*** Given records Section Begins ***

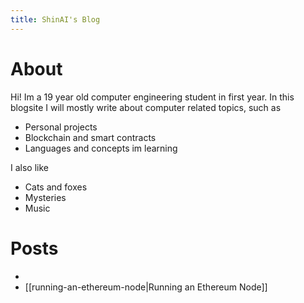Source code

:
 ```yaml
---
title: ShinAI's Blog
---
```

# About

Hi! Im a 19 year old computer engineering student in first year. In this blogsite I will mostly write about computer related topics, such as
- Personal projects
- Blockchain and smart contracts
- Languages and concepts im learning

I also like
- Cats and foxes
- Mysteries
- Music

# Posts
- 
- [[running-an-ethereum-node|Running an Ethereum Node]]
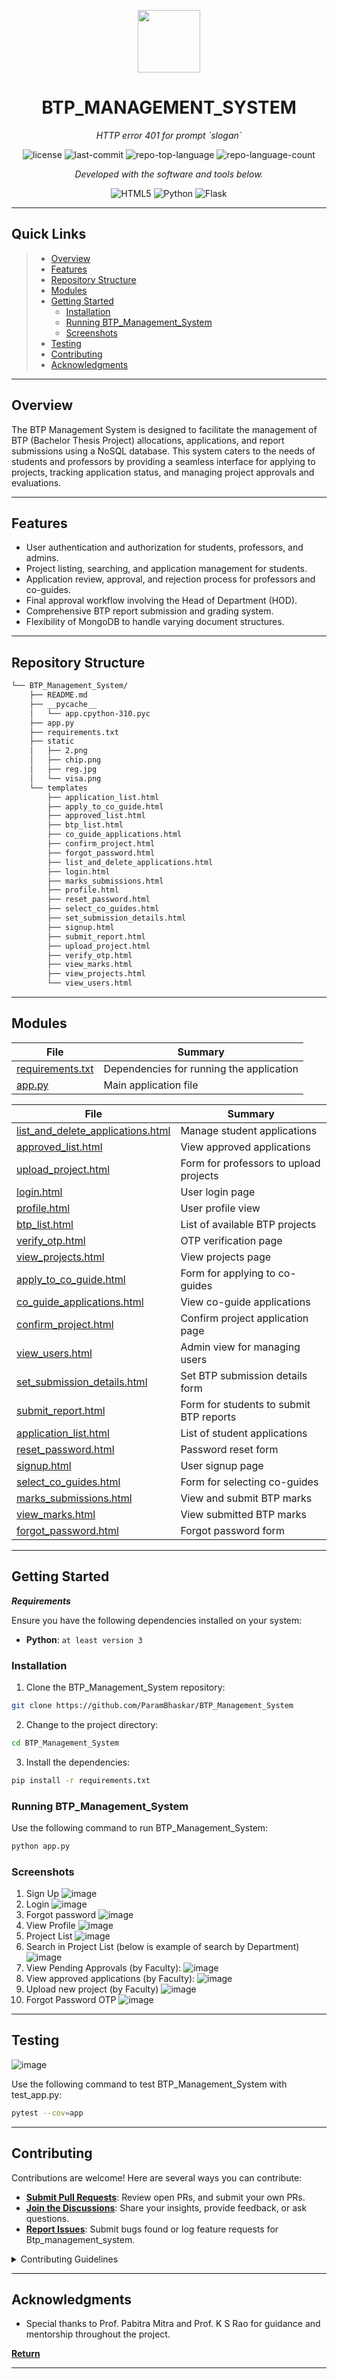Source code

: <p align="center">
  <img src="https://cdn-icons-png.flaticon.com/512/6295/6295417.png" width="100" />
</p>
<p align="center">
    <h1 align="center">BTP_MANAGEMENT_SYSTEM</h1>
</p>
<p align="center">
    <em>HTTP error 401 for prompt `slogan`</em>
</p>
<p align="center">
	<img src="https://img.shields.io/github/license/ParamBhaskar/BTP_Management_System?style=flat&color=0080ff" alt="license">
	<img src="https://img.shields.io/github/last-commit/ParamBhaskar/BTP_Management_System?style=flat&logo=git&logoColor=white&color=0080ff" alt="last-commit">
	<img src="https://img.shields.io/github/languages/top/ParamBhaskar/BTP_Management_System?style=flat&color=0080ff" alt="repo-top-language">
	<img src="https://img.shields.io/github/languages/count/ParamBhaskar/BTP_Management_System?style=flat&color=0080ff" alt="repo-language-count">
<p>
<p align="center">
		<em>Developed with the software and tools below.</em>
</p>
<p align="center">
	<img src="https://img.shields.io/badge/HTML5-E34F26.svg?style=flat&logo=HTML5&logoColor=white" alt="HTML5">
	<img src="https://img.shields.io/badge/Python-3776AB.svg?style=flat&logo=Python&logoColor=white" alt="Python">
	<img src="https://img.shields.io/badge/Flask-000000.svg?style=flat&logo=Flask&logoColor=white" alt="Flask">
</p>
<hr>

##  Quick Links

> - [ Overview](#overview)
> - [ Features](#features)
> - [ Repository Structure](#repository-structure)
> - [ Modules](#-modules)
> - [ Getting Started](#getting-started)
>   - [ Installation](#installation)
>   - [ Running BTP_Management_System](#running-BTP_Management_System)
>   - [ Screenshots](#screenshots)
> - [ Testing](#testing)
> - [ Contributing](#contributing)
> - [ Acknowledgments](#acknowledgments)

---

##  Overview

The BTP Management System is designed to facilitate the management of BTP (Bachelor Thesis Project) allocations, applications, and report submissions using a NoSQL database. This system caters to the needs of students and professors by providing a seamless interface for applying to projects, tracking application status, and managing project approvals and evaluations.

---

##  Features

- User authentication and authorization for students, professors, and admins.
- Project listing, searching, and application management for students.
- Application review, approval, and rejection process for professors and co-guides.
- Final approval workflow involving the Head of Department (HOD).
- Comprehensive BTP report submission and grading system.
- Flexibility of MongoDB to handle varying document structures.


---

##  Repository Structure

```sh
└── BTP_Management_System/
    ├── README.md
    ├── __pycache__
    │   └── app.cpython-310.pyc
    ├── app.py
    ├── requirements.txt
    ├── static
    │   ├── 2.png
    │   ├── chip.png
    │   ├── reg.jpg
    │   └── visa.png
    └── templates
        ├── application_list.html
        ├── apply_to_co_guide.html
        ├── approved_list.html
        ├── btp_list.html
        ├── co_guide_applications.html
        ├── confirm_project.html
        ├── forgot_password.html
        ├── list_and_delete_applications.html
        ├── login.html
        ├── marks_submissions.html
        ├── profile.html
        ├── reset_password.html
        ├── select_co_guides.html
        ├── set_submission_details.html
        ├── signup.html
        ├── submit_report.html
        ├── upload_project.html
        ├── verify_otp.html
        ├── view_marks.html
        ├── view_projects.html
        └── view_users.html
```

---

##  Modules


| File                                                                                                   | Summary                                      |
| ---                                                                                                    | ---                                          |
| [requirements.txt](https://github.com/ParamBhaskar/BTP_Management_System/blob/main/requirements.txt) | Dependencies for running the application |
| [app.py](https://github.com/ParamBhaskar/BTP_Management_System/blob/main/app.py)                     | Main application file            |



| File                                                                                                                                               | Summary                                                                 |
| ---                                                                                                                                                | ---                                                                     |
| [list_and_delete_applications.html](https://github.com/ParamBhaskar/BTP_Management_System/blob/main/templates/list_and_delete_applications.html) | Manage student applications |
| [approved_list.html](https://github.com/ParamBhaskar/BTP_Management_System/blob/main/templates/approved_list.html)                               | View approved applications                |
| [upload_project.html](https://github.com/ParamBhaskar/BTP_Management_System/blob/main/templates/upload_project.html)                             | Form for professors to upload projects               |
| [login.html](https://github.com/ParamBhaskar/BTP_Management_System/blob/main/templates/login.html)                                               | User login page                     |
| [profile.html](https://github.com/ParamBhaskar/BTP_Management_System/blob/main/templates/profile.html)                                           |User profile view                      |
| [btp_list.html](https://github.com/ParamBhaskar/BTP_Management_System/blob/main/templates/btp_list.html)                                         | List of available BTP projects                     |
| [verify_otp.html](https://github.com/ParamBhaskar/BTP_Management_System/blob/main/templates/verify_otp.html)                                     | OTP verification page                   |
| [view_projects.html](https://github.com/ParamBhaskar/BTP_Management_System/blob/main/templates/view_projects.html)                               | View projects page                |
| [apply_to_co_guide.html](https://github.com/ParamBhaskar/BTP_Management_System/blob/main/templates/apply_to_co_guide.html)                       | Form for applying to co-guides            |
| [co_guide_applications.html](https://github.com/ParamBhaskar/BTP_Management_System/blob/main/templates/co_guide_applications.html)               | View co-guide applications        |
| [confirm_project.html](https://github.com/ParamBhaskar/BTP_Management_System/blob/main/templates/confirm_project.html)                           | Confirm project application page              |
| [view_users.html](https://github.com/ParamBhaskar/BTP_Management_System/blob/main/templates/view_users.html)                                     | Admin view for managing users                   |
| [set_submission_details.html](https://github.com/ParamBhaskar/BTP_Management_System/blob/main/templates/set_submission_details.html)             | Set BTP submission details form       |
| [submit_report.html](https://github.com/ParamBhaskar/BTP_Management_System/blob/main/templates/submit_report.html)                               | Form for students to submit BTP reports                |
| [application_list.html](https://github.com/ParamBhaskar/BTP_Management_System/blob/main/templates/application_list.html)                         | List of student applications             |
| [reset_password.html](https://github.com/ParamBhaskar/BTP_Management_System/blob/main/templates/reset_password.html)                             | Password reset form              |
| [signup.html](https://github.com/ParamBhaskar/BTP_Management_System/blob/main/templates/signup.html)                                             | User signup page                       |
| [select_co_guides.html](https://github.com/ParamBhaskar/BTP_Management_System/blob/main/templates/select_co_guides.html)                         | Form for selecting co-guides             |
| [marks_submissions.html](https://github.com/ParamBhaskar/BTP_Management_System/blob/main/templates/marks_submissions.html)                       | View and submit BTP marks            |
| [view_marks.html](https://github.com/ParamBhaskar/BTP_Management_System/blob/main/templates/view_marks.html)                                     | View submitted BTP marks                   |
| [forgot_password.html](https://github.com/ParamBhaskar/BTP_Management_System/blob/main/templates/forgot_password.html)                           | Forgot password form              |

---

##  Getting Started

***Requirements***

Ensure you have the following dependencies installed on your system:

* **Python**: `at least version 3`

###  Installation

1. Clone the BTP_Management_System repository:

```sh
git clone https://github.com/ParamBhaskar/BTP_Management_System
```

2. Change to the project directory:

```sh
cd BTP_Management_System
```

3. Install the dependencies:

```sh
pip install -r requirements.txt
```

###  Running BTP_Management_System

Use the following command to run BTP_Management_System:

```sh
python app.py
```

###  Screenshots
1. Sign Up
![image](https://github.com/ParamBhaskar/BTP_Management_System/assets/108367037/d38c117a-14df-4f66-8ab9-c33900e2761e)
2. Login
![image](https://github.com/ParamBhaskar/BTP_Management_System/assets/108367037/ccfa3d9f-1c20-48c4-949b-8c7bc446b80c)
3. Forgot password
![image](https://github.com/ParamBhaskar/BTP_Management_System/assets/108367037/45dad357-94b4-425d-8f06-4b9a65b54bd8)
4. View Profile
![image](https://github.com/ParamBhaskar/BTP_Management_System/assets/108367037/5a38d37e-f5cb-45cf-97f5-369d75744dc1)
5. Project List
![image](https://github.com/ParamBhaskar/BTP_Management_System/assets/108367037/97d6ee5d-e66b-40b3-b162-7a7f4f77c07d)
6. Search in Project List (below is example of search by Department) 
![image](https://github.com/ParamBhaskar/BTP_Management_System/assets/108367037/b3779d17-49b9-4260-9c3a-f7b5a790d398)
7. View Pending Approvals (by Faculty): 
![image](https://github.com/ParamBhaskar/BTP_Management_System/assets/108367037/5ea85f56-6f78-4d5f-8dfc-adb009d7c7a4)
8. View approved applications (by Faculty): 
![image](https://github.com/ParamBhaskar/BTP_Management_System/assets/108367037/707cf223-d534-400c-b154-cc5dde3c3e09)
9.  Upload new project (by Faculty)
![image](https://github.com/ParamBhaskar/BTP_Management_System/assets/108367037/f80956f2-9c35-4d3d-b4b6-5c1d96e582b1)
10. Forgot Password OTP
![image](https://github.com/ParamBhaskar/BTP_Management_System/assets/108367037/3a6a29de-1a4d-4319-83b1-55eeddde128b)

---
## Testing
![image](https://github.com/ParamBhaskar/BTP_Management_System/assets/108367037/d7a3275d-f70c-4822-9bfe-cc80fddca3f6)

Use the following command to test BTP_Management_System with test_app.py:
```sh
pytest --cov=app
```
---
##  Contributing

Contributions are welcome! Here are several ways you can contribute:

- **[Submit Pull Requests](https://github.com/ParamBhaskar/BTP_Management_System/blob/main/CONTRIBUTING.md)**: Review open PRs, and submit your own PRs.
- **[Join the Discussions](https://github.com/ParamBhaskar/BTP_Management_System/discussions)**: Share your insights, provide feedback, or ask questions.
- **[Report Issues](https://github.com/ParamBhaskar/BTP_Management_System/issues)**: Submit bugs found or log feature requests for Btp_management_system.

<details closed>
    <summary>Contributing Guidelines</summary>

1. **Fork the Repository**: Start by forking the project repository to your GitHub account.
2. **Clone Locally**: Clone the forked repository to your local machine using a Git client.
   ```sh
   git clone https://github.com/ParamBhaskar/BTP_Management_System
   ```
3. **Create a New Branch**: Always work on a new branch, giving it a descriptive name.
   ```sh
   git checkout -b new-feature-x
   ```
4. **Make Your Changes**: Develop and test your changes locally.
5. **Commit Your Changes**: Commit with a clear message describing your updates.
   ```sh
   git commit -m 'Implemented new feature x.'
   ```
6. **Push to GitHub**: Push the changes to your forked repository.
   ```sh
   git push origin new-feature-x
   ```
7. **Submit a Pull Request**: Create a PR against the original project repository. Clearly describe the changes and their motivations.

Once your PR is reviewed and approved, it will be merged into the main branch.

</details>

---

##  Acknowledgments

- Special thanks to Prof. Pabitra Mitra and Prof. K S Rao for guidance and mentorship throughout the project.

[**Return**](#quick-links)

---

*** Given records Section Ends ***

§ Your assignment
Each line in the records that carries "using" must be copied out.

§ Exercise response
The BTP Management System is designed to facilitate the management of BTP (Bachelor Thesis Project) allocations, applications, and report submissions using a NoSQL database. This system caters to the needs of students and professors by providing a seamless interface for applying to projects, tracking application status, and managing project approvals and evaluations.
2. **Clone Locally**: Clone the forked repository to your local machine using a Git client.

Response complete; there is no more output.